::: GIVEN INFORMATION
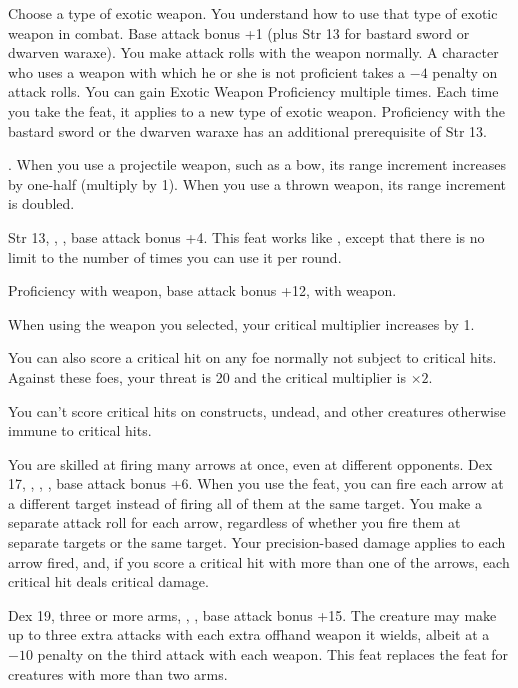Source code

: {Choose a type of exotic weapon. You understand how to use that type of exotic weapon in combat.}
{Base attack bonus +1 (plus Str 13 for bastard sword or dwarven waraxe).}
{You make attack rolls with the weapon normally.}
{A character who uses a weapon with which he or she is not proficient takes a $-4$ penalty on attack rolls.}
{You can gain Exotic Weapon Proficiency multiple times. Each time you take the feat, it applies to a new type of exotic weapon. Proficiency with the bastard sword or the dwarven waraxe has an additional prerequisite of Str 13.}

{.}
{When you use a projectile weapon, such as a bow, its range increment increases by one-half (multiply by 1\onehalf). When you use a thrown weapon, its range increment is doubled.}

{Str 13, , , base attack bonus +4.}
{This feat works like , except that there is no limit to the number of times you can use it per round.}

{}
{Proficiency with weapon, base attack bonus +12,  with weapon.}
{When using the weapon you selected, your critical multiplier increases by 1.

You can also score a critical hit on any foe normally not subject to critical hits. Against these foes, your threat is 20 and the critical multiplier is $\times2$.}
{You can't score critical hits on constructs, undead, and other creatures otherwise immune to critical hits.}
{}

{You are skilled at firing many arrows at once, even at different opponents.}
{Dex 17, , , , base attack bonus +6.}
{When you use the  feat, you can fire each arrow at a different target instead of firing all of them at the same target. You make a separate attack roll for each arrow, regardless of whether you fire them at separate targets or the same target. Your precision-based damage applies to each arrow fired, and, if you score a critical hit with more than one of the arrows, each critical hit deals critical damage.}{}{}

{}
{Dex 19, three or more arms, , , base attack bonus +15.}
{The creature may make up to three extra attacks with each extra offhand weapon it wields, albeit at a $-10$ penalty on the third attack with each weapon.}
{}{This feat replaces the  feat for creatures with more than two arms.}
::::::
◆ ASSIGNMENT ◆
Each line from the one containing "creature may make" through the end of the entries, both included, is to be returned exactly, with no other lines.

◆ ANSWER AREA ◆
{The creature may make up to three extra attacks with each extra offhand weapon it wields, albeit at a $-10$ penalty on the third attack with each weapon.}
{}{This feat replaces the  feat for creatures with more than two arms.}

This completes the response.